■ WHAT THIS TASK INVOLVES:
The number needed is how many lines in these entries contain "frac"; give it alone.

Rendered images with source text:
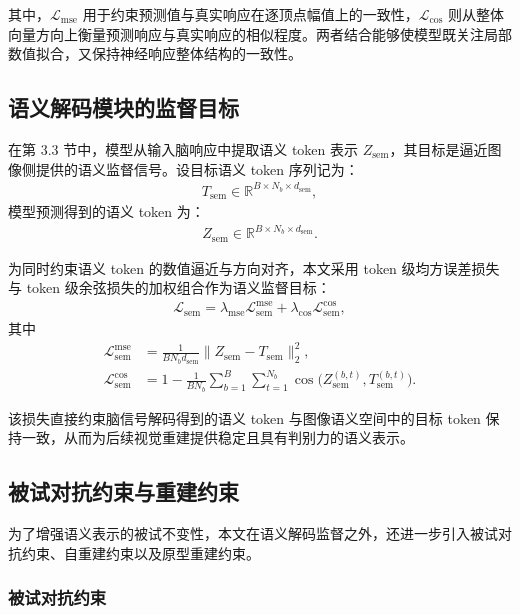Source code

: 其中，$\mathcal{L}_{\mathrm{mse}}$ 用于约束预测值与真实响应在逐顶点幅值上的一致性，$\mathcal{L}_{\mathrm{cos}}$ 则从整体向量方向上衡量预测响应与真实响应的相似程度。两者结合能够使模型既关注局部数值拟合，又保持神经响应整体结构的一致性。

\subsection{语义解码模块的监督目标}

在第 3.3 节中，模型从输入脑响应中提取语义 token 表示 $Z_{\mathrm{sem}}$，其目标是逼近图像侧提供的语义监督信号。设目标语义 token 序列记为：
\begin{align}
  T_{\mathrm{sem}} \in \mathbb{R}^{B \times N_b \times d_{\mathrm{sem}}},
\end{align}
模型预测得到的语义 token 为：
\begin{align}
  Z_{\mathrm{sem}} \in \mathbb{R}^{B \times N_b \times d_{\mathrm{sem}}}.
\end{align}

为同时约束语义 token 的数值逼近与方向对齐，本文采用 token 级均方误差损失与 token 级余弦损失的加权组合作为语义监督目标：
\begin{align}
  \mathcal{L}_{\mathrm{sem}} = \lambda_{\mathrm{mse}} \mathcal{L}_{\mathrm{sem}}^{\mathrm{mse}} + \lambda_{\mathrm{cos}} \mathcal{L}_{\mathrm{sem}}^{\mathrm{cos}},
\end{align}
其中
\begin{align}
  \mathcal{L}_{\mathrm{sem}}^{\mathrm{mse}} &= \frac{1}{B N_b d_{\mathrm{sem}}} \lVert Z_{\mathrm{sem}} - T_{\mathrm{sem}} \rVert_2^2, \\
  \mathcal{L}_{\mathrm{sem}}^{\mathrm{cos}} &= 1 - \frac{1}{B N_b} \sum_{b=1}^{B} \sum_{t=1}^{N_b} \cos\bigl(Z_{\mathrm{sem}}^{(b,t)}, T_{\mathrm{sem}}^{(b,t)}\bigr).
\end{align}

该损失直接约束脑信号解码得到的语义 token 与图像语义空间中的目标 token 保持一致，从而为后续视觉重建提供稳定且具有判别力的语义表示。

\subsection{被试对抗约束与重建约束}

为了增强语义表示的被试不变性，本文在语义解码监督之外，还进一步引入被试对抗约束、自重建约束以及原型重建约束。

\subsubsection{被试对抗约束}

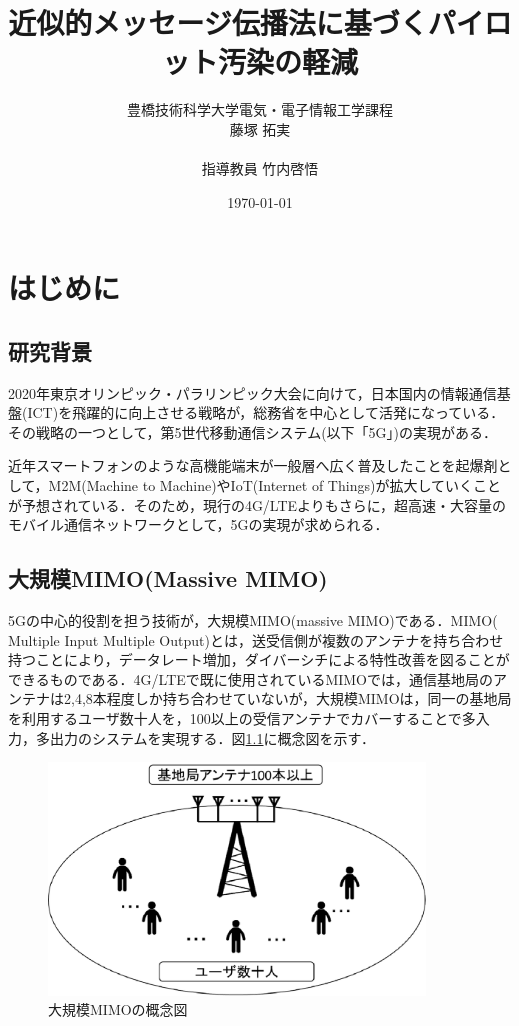 \documentclass[report]{jsbook}
\title{近似的メッセージ伝播法に基づくパイロット汚染の軽減}
\author{豊橋技術科学大学電気・電子情報工学課程\\藤塚 拓実\\\\指導教員 竹内啓悟\\}
\date{\today}
\begin{document}
\maketitle


\tableofcontents
\newpage
\chapter{はじめに}
\section{研究背景}
2020年東京オリンピック・パラリンピック大会に向けて，日本国内の情報通信基盤(ICT)を飛躍的に向上させる戦略が，総務省を中心として活発になっている．その戦略の一つとして，第5世代移動通信システム(以下「5G」)の実現がある\cite{soumu_suzuki}．

近年スマートフォンのような高機能端末が一般層へ広く普及したことを起爆剤として，M2M(Machine to Machine)やIoT(Internet of Things)が拡大していくことが予想されている．そのため，現行の4G/LTEよりもさらに，超高速・大容量のモバイル通信ネットワークとして，5Gの実現が求められる\cite{suyama}．

\section{大規模MIMO(Massive MIMO)}
5Gの中心的役割を担う技術が，大規模MIMO(massive MIMO)である．MIMO( Multiple Input Multiple Output)とは，送受信側が複数のアンテナを持ち合わせ持つことにより，データレート増加，ダイバーシチによる特性改善を図ることができるものである\cite{goldsmith}．4G/LTEで既に使用されているMIMOでは，通信基地局のアンテナは2,4,8本程度しか持ち合わせていないが，大規模MIMOは，同一の基地局を利用するユーザ数十人を，100以上の受信アンテナでカバーすることで多入力，多出力のシステムを実現する\cite{emil}\cite{Vidit}．図\ref{fig:mimo}に概念図を示す．
\begin{figure}[htbp]
  \begin{center}
    \includegraphics[clip,width=10.0cm]{./mimo.eps}
    \caption{大規模MIMOの概念図}
    \label{fig:mimo}
  \end{center}
\end{figure}
\end{document}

■ RESPONSE TO THIS EXERCISE:
2